En 1963, el ajedrecista David Bronstein aceptó enfrentarse a una calculadora electrónica llamada E.V.M., en el que iba a ser uno de los primeros duelos entre un Gran Maestro internacional y una máquina programada para jugar al ajedrez. Bronstein comenzó el juego concediéndole a la máquina la ventaja de la dama y, al poco, comprobó que la máquina no tenía piedad de su exceso de arrogancia, por lo que se vio obligado a solicitar una revancha con igualdad de fichas en el tablero. En aquella segunda partida, el ajedrecista derrotó a la calculadora en apenas catorce movimientos, empleando una apertura en desuso, el gambito de rey, y evidenciando que el intelecto artificial era aún débil para competir contra el ingenio humano en el rey de los juegos.
Algo más de treinta años después, en 1997, en la ciudad de New York, el campeón del mundo, Gary Kasparov, aceptó enfrentarse a la supercomputadora de IBM Deep Blue en una serie a ocho partidas. Contra todo pronóstico, el enfrentamiento se resolvió a favor de la máquina en el último mach del choque. Algunos analistas de la empresa IBM aseguraron entonces que en aquel duelo el hombre había entonado el canto del cisne y que, en adelante, las máquinas de primer nivel derrotarían siempre a los jugadores humanos.
Augurios al margen, la derrota de Kasparov en un juego que -como también recoge la bella Novela de ajedrez de Stefan Zweig- constituye una combinación de ciencia, arte y lucha que escapa a cualquier tiranía del azar, y otorga los laureles de la victoria exclusivamente al espíritu, sugiere lecturas que trascienden a la crónica deportiva de tan particular combate.

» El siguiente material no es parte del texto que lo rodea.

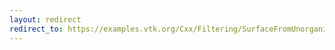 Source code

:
 ```yaml
---
layout: redirect
redirect_to: https://examples.vtk.org/Cxx/Filtering/SurfaceFromUnorganizedPoints/
---
```

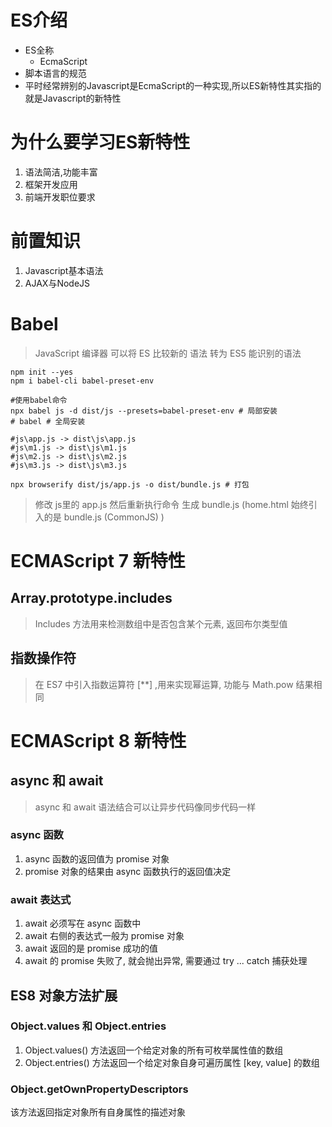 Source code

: # ES介绍
- ES全称
  - EcmaScript
- 脚本语言的规范
- 平时经常辨别的Javascript是EcmaScript的一种实现,所以ES新特性其实指的就是Javascript的新特性
# 为什么要学习ES新特性
1. 语法简洁,功能丰富
2. 框架开发应用
3. 前端开发职位要求
# 前置知识
1. Javascript基本语法
2. AJAX与NodeJS
# Babel
> JavaScript 编译器
> 可以将 ES 比较新的 语法 转为 ES5 能识别的语法
```shell
npm init --yes
npm i babel-cli babel-preset-env
```
```shell
#使用babel命令
npx babel js -d dist/js --presets=babel-preset-env # 局部安装
# babel # 全局安装

#js\app.js -> dist\js\app.js
#js\m1.js -> dist\js\m1.js
#js\m2.js -> dist\js\m2.js
#js\m3.js -> dist\js\m3.js
```
```shell
npx browserify dist/js/app.js -o dist/bundle.js # 打包
```
> 修改 js里的 app.js 然后重新执行命令 生成 bundle.js (home.html 始终引入的是 bundle.js (CommonJS) )  
# ECMAScript 7 新特性
## Array.prototype.includes
> Includes 方法用来检测数组中是否包含某个元素, 返回布尔类型值
## 指数操作符
> 在 ES7 中引入指数运算符 [**] ,用来实现幂运算, 功能与 Math.pow 结果相同
# ECMAScript 8 新特性
## async 和 await
> async 和 await 语法结合可以让异步代码像同步代码一样
### async 函数
1. async 函数的返回值为 promise 对象
2. promise 对象的结果由 async 函数执行的返回值决定
### await 表达式
1. await 必须写在 async 函数中
2. await 右侧的表达式一般为 promise 对象
3. await 返回的是 promise 成功的值
4. await 的 promise 失败了, 就会抛出异常, 需要通过 try ... catch 捕获处理
## ES8 对象方法扩展
### Object.values 和 Object.entries
1. Object.values() 方法返回一个给定对象的所有可枚举属性值的数组
2. Object.entries() 方法返回一个给定对象自身可遍历属性 [key, value] 的数组
### Object.getOwnPropertyDescriptors
该方法返回指定对象所有自身属性的描述对象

En primer lugar, significaba la quiebra de una tradicional y ensoñadora atracción ajedrecista de carácter mágico, que consistía en atribuir al juego una creatividad ilimitada, al indicar que -por numerosísima que pueda ser la posibilidad combinatoria de movimientos sobre los escaques del tablero- llegará un día en que estos dejarán de ser infinitos para una máquina. La sugerencia, extrapolada a otras materias, no deja de plantear, metafóricamente, la duda sobre si la creatividad humana no tendrá un techo mucho más cercano de lo que a veces pensamos. En segundo lugar, la derrota presiente la aparición de inteligencias artificiales que, en un futuro no muy lejano, sustituirán la potencia de cálculo por procedimientos de pensamiento parecidos a los humanos.
El pasado mes de noviembre, Gary Kasparov volvió a protagonizar un nuevo duelo entre el hombre y la máquina en la ciudad de New York. En esta ocasión, su contrincante ha sido la computadora X3D Fritz. Una máquina más potente que Deep Blue, capaz de analizar cuatro millones de jugadas por segundo. El match estaba pactado a cuatro partidas y, en esta ocasión, ha terminado empatado, con una victoria para cada contendiente y dos juegos terminados en tablas.
La derrota de Kasparov se produjo en la segunda partida, debido a esa costumbre tan humana de cometer un error cuando menos hace falta. La de la computadora X3D Fritz en el tercer encuentro del match, una partida en la que el ingenio humano puso de manifiesto la torpeza de la máquina para evaluar situaciones desesperadas.
Sobre la partida final, sin embargo, a pesar de resolverse en unas anodinas tablas en 29 movimientos que dejan los respectivos honores intactos, planea la sombra del temor que traslucen las palabras de Gary Kasparov cuando -preguntado si no había podido arriesgar más para evitar las tablas- aseguró que, de haber tenido en frente un ser humano, hubiese buscado la victoria. Un temor, quizás, parecido al que sentimos con Dick Deckard en la ficción al vislumbrar en la mirada de Nexus-6, el replicante de Blade Runner,cosas que nunca creeríamos, naves en llamas más allá de Orión, brillos de rayos C en la oscuridad cerca de la puerta de Tanhausser. Momentos venideros que, igual que nosotros, se perderán en algún tiempo como lágrimas en la lluvia.